Revision as of 21:36, 10 January 2016

Suggested by Grigory Yaroslavtsev
Source Baltimore 2016
Short link https://sublinear.info/70

Extending the usual setting of property testing to functions $f\colon\{1,\dots,n\}^n\to[0,1]$, Berman et al. initiate in [BermanRY-14] study of property testing with regard to $L_p$ distances between functions.

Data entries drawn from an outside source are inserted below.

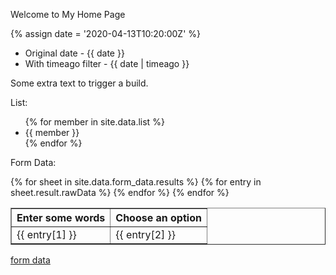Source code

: ---
---

Welcome to My Home Page

{% assign date = '2020-04-13T10:20:00Z' %}

- Original date - {{ date }}
- With timeago filter - {{ date | timeago }}

Some extra text to trigger a build.

List: 

<ul>
{% for member in site.data.list %}
<li>{{ member }}</li>
{% endfor %}
</ul>

Form Data: 

<table border=1>
  <tr>
    <th>Enter some words</th>
    <th>Choose an option</th>
  </tr>
{% for sheet in site.data.form_data.results %}
  {% for entry in sheet.result.rawData %}
    <tr>
      <td>{{ entry[1] }}</td>
      <td>{{ entry[2] }}</td>
    </tr>
  {% endfor %}
{% endfor %}
</table>

<a href="form_data.json">form data</a>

Namely, these distances are defined as $\operatorname{dist}_p(f,g) = \frac{\lVert f-g\rVert_p}{\lVert \mathbf{1}\rVert_p}$ (for $p > 0$), so that for instance $\operatorname{dist}_1(f,g) = \frac{\lVert f-g\rVert_1}{n^d}$ (and if the functions are Boolean, we get back the Hamming distance).

- Problem 1: [BermanRY-14] describe an $L_1$-tester for convexity whose query complexity, $O(\frac{1}{\varepsilon^{d/2}}+\frac{1}{\varepsilon})$, grows exponentially with the dimension $d$. Is this exponential dependence necessary, or is there a tester with query complexity $O(\frac{1}{\varepsilon^{o(d)}})$?

- Problem 2: Obtain a tolerant $L_1$ tester for monotonicity for $d\geq 3$. (There exist testers, albeit maybe non-optimal, in the case $d=1$ or $d=2$, from [BermanRY-14]; nothing non-trivial is known for higher dimensions).

Note: slides describing the setting and open problems can be found on Grigory's webpage.